2. This Wallis is rather rare. I may have shared a digital photo of it in the summer but I am not going back to look. I was invited to a pull event in 2017 where the owners want me to cover so they can present on facebook. I have gathered the feeling that these humble people want to show their treasure but don't do it frequently because of the price of photographers. I don't care about the money and I am not stealing anything away from the pros, I will help them. I ate two huge pieces of sweet potato pie, and got a proposition from a female body builder I could swear was a man.... strange.

technical; Bufuss gone, focus in back




3. Elmo, what can you say....


----------



## jcdeboever (Dec 30, 2016)

To be honest, I look at these and I am such a noob. I have no idea WTF I am doing and I still love the image. Film is just so wonderful. Now, if I can figure out how to scan and focus better, I may convince a couple of people. but it is not my intent.


----------



## jcdeboever (Dec 30, 2016)

LOL. I totally suck at this but having a great time at sucking at it. Wow, what fun in this humble journey... Gary A likes wine.


----------



## zombiesniper (Dec 30, 2016)

Very nice.

I had to look up what an HP5 was.


----------



## Gary A. (Dec 30, 2016)

Something is off, maybe the old camera, or if you're using old film is may have gotten hot, maybe the development doesn't match the exposure, et al ... but it looks a bit fogged and lacking in total zones and contrast contrast.  (It could just be that you're low on the learning curve.)  How are you metering?


----------



## tirediron (Dec 30, 2016)

Nice!  The Walils is a rare beast.


----------



## Gary A. (Dec 30, 2016)

tirediron said:


> Nice!  The Walils is a rare beast.


The Walils' front tires look a bit worn.


----------



## jcdeboever (Dec 31, 2016)

Gary A. said:


> Something is off, maybe the old camera, or if you're using old film is may have gotten hot, maybe the development doesn't match the exposure, et al ... but it looks a bit fogged and lacking in total zones and contrast contrast.  (It could just be that you're low on the learning curve.)  How are you metering?


Sunny 16. Probably all the above. It was the first go around with the agfa but it wasn't the camera, user error. The camera was sitting in the truck so it may have baked the film a little. I did have bad fog issue in developing and rinsed it several times but never quite got it all out so I called a guy and he said to use distilled water in my chemicals and final rinse. Didn't on this roll but have been since and seems to help. Distance focus is challenging because you don't know until you develop. I'm looking forward to using it a little more and may pick up a cold shoe rangefinder. 

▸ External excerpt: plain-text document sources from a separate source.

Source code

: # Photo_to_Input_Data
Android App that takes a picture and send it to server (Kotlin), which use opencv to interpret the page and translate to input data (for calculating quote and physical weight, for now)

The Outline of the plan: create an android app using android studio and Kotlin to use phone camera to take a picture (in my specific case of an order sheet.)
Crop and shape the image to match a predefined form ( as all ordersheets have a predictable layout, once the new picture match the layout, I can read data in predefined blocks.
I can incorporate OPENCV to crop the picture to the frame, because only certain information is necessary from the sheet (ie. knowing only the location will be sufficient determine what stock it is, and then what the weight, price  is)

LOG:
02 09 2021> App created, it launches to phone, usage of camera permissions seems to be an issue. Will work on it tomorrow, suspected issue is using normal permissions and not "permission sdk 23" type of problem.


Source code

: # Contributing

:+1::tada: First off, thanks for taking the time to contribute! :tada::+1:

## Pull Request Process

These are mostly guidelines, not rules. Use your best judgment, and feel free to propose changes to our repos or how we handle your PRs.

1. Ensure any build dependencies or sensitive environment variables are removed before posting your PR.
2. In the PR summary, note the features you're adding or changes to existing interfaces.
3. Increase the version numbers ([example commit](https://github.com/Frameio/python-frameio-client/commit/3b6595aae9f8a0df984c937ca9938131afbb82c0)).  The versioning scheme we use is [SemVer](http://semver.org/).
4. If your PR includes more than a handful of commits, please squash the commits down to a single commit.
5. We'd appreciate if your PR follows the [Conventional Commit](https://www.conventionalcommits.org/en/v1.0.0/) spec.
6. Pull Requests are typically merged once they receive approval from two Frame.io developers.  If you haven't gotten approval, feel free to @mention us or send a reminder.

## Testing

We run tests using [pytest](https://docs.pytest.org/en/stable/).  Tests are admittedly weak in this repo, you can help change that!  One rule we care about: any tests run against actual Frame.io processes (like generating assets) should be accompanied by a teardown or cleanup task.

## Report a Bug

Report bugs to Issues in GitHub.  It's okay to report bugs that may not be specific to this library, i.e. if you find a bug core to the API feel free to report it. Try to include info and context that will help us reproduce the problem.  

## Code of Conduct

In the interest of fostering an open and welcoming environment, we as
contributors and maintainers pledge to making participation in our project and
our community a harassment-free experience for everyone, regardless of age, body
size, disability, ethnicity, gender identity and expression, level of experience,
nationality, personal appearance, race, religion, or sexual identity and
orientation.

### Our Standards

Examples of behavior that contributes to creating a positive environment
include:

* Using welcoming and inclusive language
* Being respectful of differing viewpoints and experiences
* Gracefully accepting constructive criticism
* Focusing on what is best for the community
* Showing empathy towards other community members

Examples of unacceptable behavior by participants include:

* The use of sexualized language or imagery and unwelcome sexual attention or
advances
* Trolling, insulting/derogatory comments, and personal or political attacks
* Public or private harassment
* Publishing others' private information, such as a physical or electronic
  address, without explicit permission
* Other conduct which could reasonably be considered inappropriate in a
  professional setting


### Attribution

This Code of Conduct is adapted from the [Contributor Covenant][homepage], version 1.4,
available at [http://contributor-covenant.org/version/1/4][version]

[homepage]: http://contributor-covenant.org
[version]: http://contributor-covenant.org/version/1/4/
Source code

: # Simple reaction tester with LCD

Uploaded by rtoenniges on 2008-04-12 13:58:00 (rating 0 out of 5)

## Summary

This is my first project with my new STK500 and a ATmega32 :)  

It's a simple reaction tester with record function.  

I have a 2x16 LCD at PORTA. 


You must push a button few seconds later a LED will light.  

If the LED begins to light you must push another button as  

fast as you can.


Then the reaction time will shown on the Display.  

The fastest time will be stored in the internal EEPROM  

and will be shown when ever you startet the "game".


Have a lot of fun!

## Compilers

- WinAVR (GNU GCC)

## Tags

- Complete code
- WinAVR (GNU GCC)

Sent from my XT1254 using ThePhotoForum.com mobile app


----------



## smoke665 (Dec 31, 2016)

These bring back memories of another time for me. There was something magical about working in the darkroom for me. However, I'm confused or missed something, which camera are you using???


----------



## jcdeboever (Dec 31, 2016)

smoke665 said:


> These bring back memories of another time for me. There was something magical about working in the darkroom for me. However, I'm confused or missed something, which camera are you using???


Agfa Isollette II medium format. This is a viewfinder camera, there is no provision for finding distance. Focus is made by estimating the distance to subject and controlling depth of field through f stop and shutter speed. Doesn't get any more manual than that. I will probably pick up a cold shoe rangefinder for it because I did get some decent shots on a different roll. It's pretty fun to shoot with but a lot can go wrong if you judge the distance wrong. The lens/shutter is not their top of the line but is very capable and sharp enough if you guess correctly. 

Sent from my XT1254 using ThePhotoForum.com mobile app


----------



## smoke665 (Dec 31, 2016)

Ok, now I'm on the same page. Years ago one of my first cameras was an old Yashica twin lens reflex, that used 120 film. Can't remember which model it was, or what ever happened to it.


----------



## jcdeboever (Dec 31, 2016)

smoke665 said:


> Ok, now I'm on the same page. Years ago one of my first cameras was an old Yashica twin lens reflex, that used 120 film. Can't remember which model it was, or what ever happened to it.


Those have great optics. 

Sent from my XT1254 using ThePhotoForum.com mobile app


----------



## unpopular (Dec 31, 2016)

I really wish someone would recreate some of those mid-century lenses. There was definitely something very special about those simple tessars. They weren't super sharp, but there was just something very natural about them.


----------